• _TASK ITEM_
In the answer, each entry below appears exactly as given, and no picture appears at all.

• _INPUT DATA_
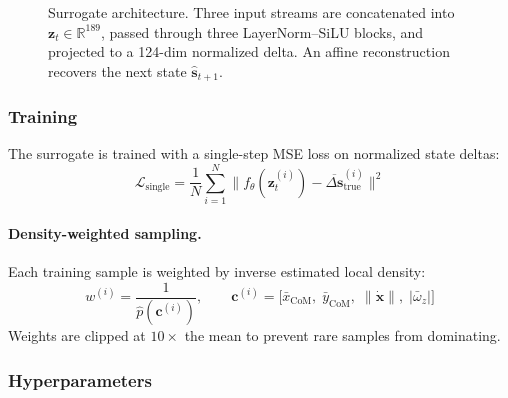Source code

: \documentclass[11pt]{article}
\begin{document}
\begin{figure}[H]
  \caption{Surrogate architecture.  Three input streams are concatenated into $\mathbf{z}_t \in \mathbb{R}^{189}$, passed through three LayerNorm--SiLU blocks, and projected to a 124-dim normalized delta.  An affine reconstruction recovers the next state $\hat{\mathbf{s}}_{t+1}$.}
  \label{fig:surrogate-arch}
\end{figure}

\subsubsection{Training}
\label{sec:surrogate:model:training}

The surrogate is trained with a single-step MSE loss on normalized state deltas:
\begin{equation}
  \mathcal{L}_{\text{single}} = \frac{1}{N} \sum_{i=1}^{N} \bigl\| f_\theta(\mathbf{z}_t^{(i)}) - \overline{\Delta\mathbf{s}}_{\text{true}}^{(i)} \bigr\|^2
  \label{eq:surrogate-loss}
\end{equation}

\paragraph{Density-weighted sampling.}
Each training sample is weighted by inverse estimated local density:
\begin{equation}
  w^{(i)} = \frac{1}{\hat{p}(\mathbf{c}^{(i)})}, \qquad
  \mathbf{c}^{(i)} = \bigl[\bar{x}_{\text{CoM}},\; \bar{y}_{\text{CoM}},\; \|\dot{\mathbf{x}}\|,\; |\bar{\omega}_z|\bigr]
  \label{eq:density-weight}
\end{equation}
Weights are clipped at $10\times$ the mean to prevent rare samples from dominating.

\subsubsection{Hyperparameters}
\label{sec:surrogate:model:hyperparams}
\end{document}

• _RESULT BELOW_
Source code

: \documentclass[11pt]{article}
\begin{document}
\begin{figure}[H]
  \caption{Surrogate architecture.  Three input streams are concatenated into $\mathbf{z}_t \in \mathbb{R}^{189}$, passed through three LayerNorm--SiLU blocks, and projected to a 124-dim normalized delta.  An affine reconstruction recovers the next state $\hat{\mathbf{s}}_{t+1}$.}
  \label{fig:surrogate-arch}
\end{figure}

\subsubsection{Training}
\label{sec:surrogate:model:training}

The surrogate is trained with a single-step MSE loss on normalized state deltas:
\begin{equation}
  \mathcal{L}_{\text{single}} = \frac{1}{N} \sum_{i=1}^{N} \bigl\| f_\theta(\mathbf{z}_t^{(i)}) - \overline{\Delta\mathbf{s}}_{\text{true}}^{(i)} \bigr\|^2
  \label{eq:surrogate-loss}
\end{equation}

\paragraph{Density-weighted sampling.}
Each training sample is weighted by inverse estimated local density:
\begin{equation}
  w^{(i)} = \frac{1}{\hat{p}(\mathbf{c}^{(i)})}, \qquad
  \mathbf{c}^{(i)} = \bigl[\bar{x}_{\text{CoM}},\; \bar{y}_{\text{CoM}},\; \|\dot{\mathbf{x}}\|,\; |\bar{\omega}_z|\bigr]
  \label{eq:density-weight}
\end{equation}
Weights are clipped at $10\times$ the mean to prevent rare samples from dominating.

\subsubsection{Hyperparameters}
\label{sec:surrogate:model:hyperparams}
\end{document}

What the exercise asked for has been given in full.